Hundido

Hundido

Prevenir es mejor que curar. Con esa certidumbre, España e Italia promueven una resolución de la ONU que permita aplicar la prevención al fenómeno de los inmigrantes que intentan entrar a Europa en barcazas como la que naufragó hace poco con 850 personas en su precario buche. El planteo es sencillo. Lo informaba este periódico días atrás: “La mejor forma de evitar que los inmigrantes se ahoguen intentando alcanzar Europa es impedir que embarquen en Libia”. La idea es obtener un permiso para hundir las barcazas en puerto, antes de que partan, y, de esa manera, evitar el “espectáculo horrendo” que, según el ministro español de Asuntos Exteriores, José Manuel García-Margallo, produjo el naufragio. Es razonable: a nadie le gusta presenciar espectáculos así y, cuando se trata de no ofender sensibilidades, no hay que fijarse en gastos.

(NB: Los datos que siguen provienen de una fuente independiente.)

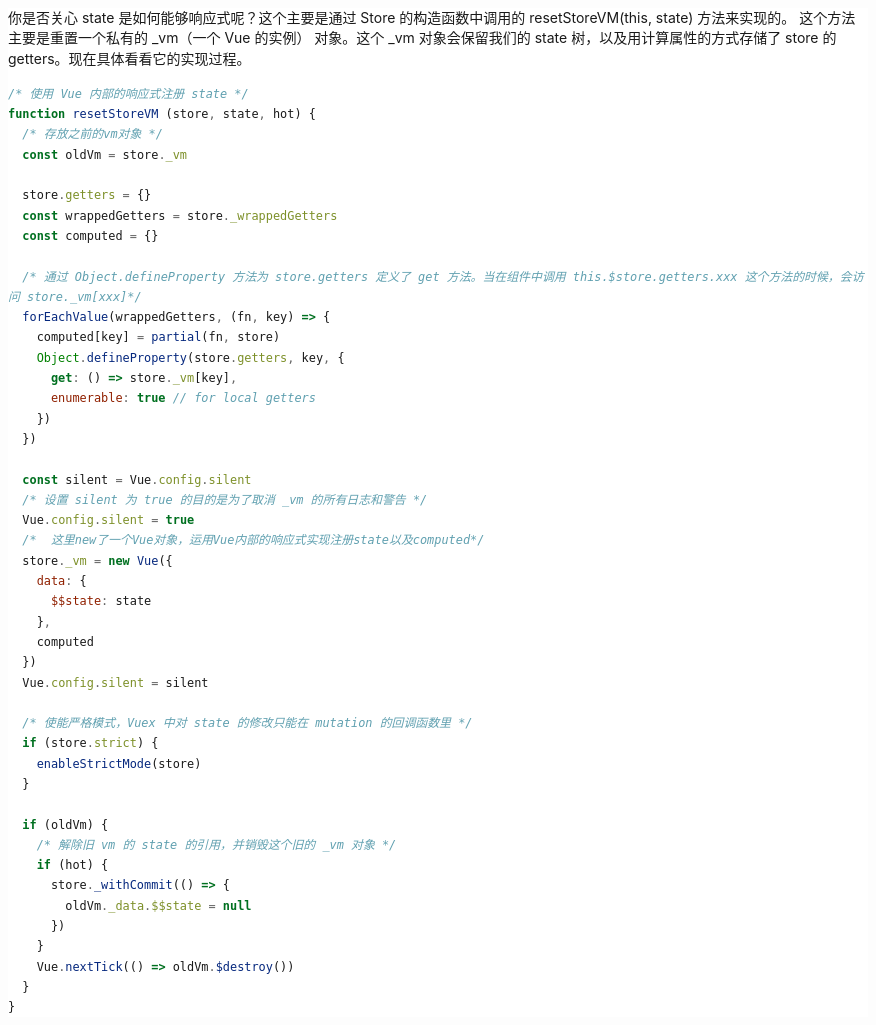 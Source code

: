 你是否关心 state 是如何能够响应式呢？这个主要是通过 Store 的构造函数中调用的 resetStoreVM(this, state) 方法来实现的。
这个方法主要是重置一个私有的 _vm（一个 Vue 的实例） 对象。这个 _vm 对象会保留我们的 state 树，以及用计算属性的方式存储了 store 的 getters。现在具体看看它的实现过程。

```js
/* 使用 Vue 内部的响应式注册 state */
function resetStoreVM (store, state, hot) {
  /* 存放之前的vm对象 */
  const oldVm = store._vm 

  store.getters = {}
  const wrappedGetters = store._wrappedGetters
  const computed = {}

  /* 通过 Object.defineProperty 方法为 store.getters 定义了 get 方法。当在组件中调用 this.$store.getters.xxx 这个方法的时候，会访问 store._vm[xxx]*/
  forEachValue(wrappedGetters, (fn, key) => {
    computed[key] = partial(fn, store)
    Object.defineProperty(store.getters, key, {
      get: () => store._vm[key],
      enumerable: true // for local getters
    })
  })

  const silent = Vue.config.silent
  /* 设置 silent 为 true 的目的是为了取消 _vm 的所有日志和警告 */
  Vue.config.silent = true
  /*  这里new了一个Vue对象，运用Vue内部的响应式实现注册state以及computed*/
  store._vm = new Vue({
    data: {
      $$state: state
    },
    computed
  })
  Vue.config.silent = silent

  /* 使能严格模式，Vuex 中对 state 的修改只能在 mutation 的回调函数里 */
  if (store.strict) {
    enableStrictMode(store)
  }

  if (oldVm) {
    /* 解除旧 vm 的 state 的引用，并销毁这个旧的 _vm 对象 */
    if (hot) {
      store._withCommit(() => {
        oldVm._data.$$state = null
      })
    }
    Vue.nextTick(() => oldVm.$destroy())
  }
}
```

Si la medida obtiene respaldo, otros países podrían unirse. La Argentina, por ejemplo, podría organizar quemas masivas de los buses que ingresan inmigrantes por la frontera norte, y terminar con el problema antes de que empiece. Convendría, de todos modos, tener cuidado. La historia de la humanidad demuestra que el camino de la prevención, una vez iniciado, es difícil de detener, y, cuando se constate que con hundir buques vacíos no basta, quizás se empiece a pensar en medidas preventivas más eficaces, como bombardear las casas de potenciales inmigrantes o, incluso, impedir que nazcan: no hay mejor manera de evitar el horrendo espectáculo de la pobreza y la exclusión que impedir que pobres y excluídos vengan al mundo. Con todo, la propuesta dice sin tapujos lo que tantos, sin atreverse, querrían decir: muéranse en sus países, víctimas de la guerra, el hambre y las pestes, pero no vengan aquí a dar –a darnos- su horrendo espectáculo.